Data is rapidly becoming the backbone of decision-making across various industries, the field of data analytics has piqued my interest and become a passion of mine, especially when it comes to public education. This collection of works represents the end of my academic journey in the Master of Science in Data Analytics program at UHD. Throughout this program, I have engaged in many different projects and collaborated with many different people. This program has assisted in honing my skills in data collection, analysis, visualization, and interpretation, which has allowed me to address complex problems with data-driven solutions.
This compilation showcases a variety of projects that span different domains, methodologies, and analytical techniques. Each project was designed to tackle real-world challenges, providing insights that can influence strategic decision-making in fields such as education, healthcare, finance, and more. This work reflects not only my technical proficiency but also my ability to apply analytical thinking to derive meaningful insights from raw data.
In these projects, I employed a range of tools and technologies, from traditional statistical methods to cutting-edge machine learning algorithms. This collection illustrates my journey from understanding fundamental concepts to mastering advanced analytics techniques. As you explore my works, you will encounter a blend of rigorous analysis, innovative problem-solving, and thoughtful application of data science principles. It is my hope that these works not only reflect my achievements as a student but also my readiness to contribute meaningfully to the field of data analytics in my future endeavors.
I began the Masters of Science in Data Analytics program in spring of 2023. My first semester was Statistical Foundations for Data Analytics (STAT 5301) and Programming Foundations for Data Analytics (CS 5301). Both classes did not require a project so my collection of works began summer of 2023 and continued on until summer of 2024.
Class: Multivariate Analysis and Nonparametric
Statistics (STAT 5311)
Professor: Dr. Kendra Mhoon
Team Members: Vanessa De La Cruz, Juan Robledo,
Fernanda Lehaci, Greg Ige, Dalya Ali
Task: Analyze body fat data and create a prediction
model
Data: Body fat of 252 men
Coding Language: JMP SAS
Models: Multiple Regression, Logistic Regression, and
Discriminant Analysis
Class: Applied Regression Analysis (STAT 5310)

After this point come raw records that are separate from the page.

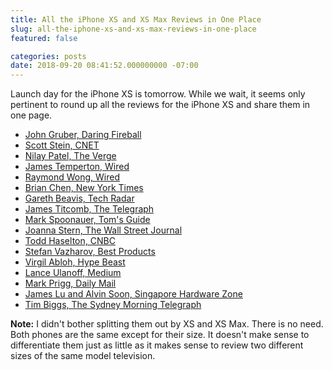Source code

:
 ```yaml
---
title: All the iPhone XS and XS Max Reviews in One Place
slug: all-the-iphone-xs-and-xs-max-reviews-in-one-place
featured: false

categories: posts
date: 2018-09-20 08:41:52.000000000 -07:00
---
```


Launch day for the iPhone XS is tomorrow. While we wait, it seems only pertinent to round up all the reviews for the iPhone XS and share them in one page.

- [John Gruber, Daring Fireball](https://daringfireball.net/2018/09/the_iphones_xs)
- [Scott Stein, CNET](https://www.cnet.com/reviews/apple-iphone-xs-review/)
- [Nilay Patel, The Verge](https://www.theverge.com/2018/9/18/17871816/apple-iphone-xs-max-review-camera-processor-battery-price)
- [James Temperton, Wired](https://www.wired.co.uk/article/apple-iphone-xs-reviews)
- [Raymond Wong, Wired](https://mashable.com/feature/apple-iphone-xs-max-review/?europe=true#h1rnHH7.3aq3)
- [Brian Chen, New York Times](https://www.nytimes.com/2018/09/18/technology/personaltech/iphone-xs-max-review.html)
- [Gareth Beavis, Tech Radar](https://www.techradar.com/uk/reviews/iphone-xs-review)
- [James Titcomb, The Telegraph](https://www.telegraph.co.uk/technology/2018/09/18/iphone-xs-max-review-jumbotron-phone-want/)
- [Mark Spoonauer, Tom's Guide](https://www.tomsguide.com/us/iphone-xs-max,review-5747.html)
- [Joanna Stern, The Wall Street Journal](https://www.wsj.com/articles/iphone-xs-and-xs-max-review-sit-tight-for-the-xr-1537264800)
- [Todd Haselton, CNBC](https://www.cnbc.com/2018/09/18/iphone-xs-and-iphone-xs-max-review.html)
- [Stefan Vazharov, Best Products](https://www.bestproducts.com/tech/gadgets/a23069402/apple-iphone-xs-and-xs-max-review/)
- [Virgil Abloh, Hype Beast](https://hypebeast.com/2018/9/exclusive-virgil-abloh-apple-iphone-xs-max-review)
- [Lance Ulanoff, Medium](https://medium.com/s/story/apple-iphone-xs-and-xs-max-are-simply-excellent-d2580999b8c4)
- [Mark Prigg, Daily Mail](https://www.dailymail.co.uk/sciencetech/article-6177975/Bigger-better-way-Apples-XS-really-does-iPhone-Max.html)
- [James Lu and Alvin Soon, Singapore Hardware Zone](https://www.hardwarezone.com.sg/review-apple-iphone-xs-and-xs-max-review-x-evolved)
- [Tim Biggs, The Sydney Morning Telegraph](https://www.smh.com.au/technology/iphone-xs-max-a-photo-editor-s-take-on-apple-s-latest-and-greatest-20180918-p504i4.html)

**Note:** I didn't bother splitting them out by XS and XS Max. There is no need. Both phones are the same except for their size. It doesn't make sense to differentiate them just as little as it makes sense to review two different sizes of the same model television.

Professor: Dr. Dexter Cahoy
Team Members: Vanessa De La Cruz, Jane Okon-Jeffrey,
Jessica Zapata, Dalya Ali
Task: In-depth regression analysis/modeling with an
adequate model fit
Data: Red and white wine quality
Coding Language: R Markdown, PDF or MS Word
Models: Regression Models
Class: Data Mining (CS 5310)
Professor: Dr. Pablo Rondon
Team Members: Amee Stevenson, Jeffrey Moreland, Dalya
Ali
Task: Lithofacies classification using well logs:
AutoGluon & Xgbtune
Data: Data of two wells drilled in a complex geological
setting
Coding Language: Python (Jupyter Notebook)
Models: Auto machine learning algorithms (AutoGluon
& Xgbtune)
Class: Information Visualization (CS 6301)
Professor: Dr. Ting Zhang
Team Members: Ryan Kelly, Dalya Ali
Task: PowerPoint Presentation using Tableau
Data: Student Performance in exams
Coding Language: Tableau
Models: At least 6 different visualization elements in
Tableau
Class: Project Management (TCOM 5340)
Professor: Dr. Joseph Sample
Team Members: Rene Cantu, Faisal Asif, Mohammed Khan,
Yasmin Noor, Dalya Ali
Task: PowerPoint Presentation on fulfilling a client
need
Data: Student Performance in STAAR Interim at
Willowridge High School
Coding Language: Python (Jupyter Notebook)
Models: Pandas dataframe
Class: Database Management Systems (CS 5318)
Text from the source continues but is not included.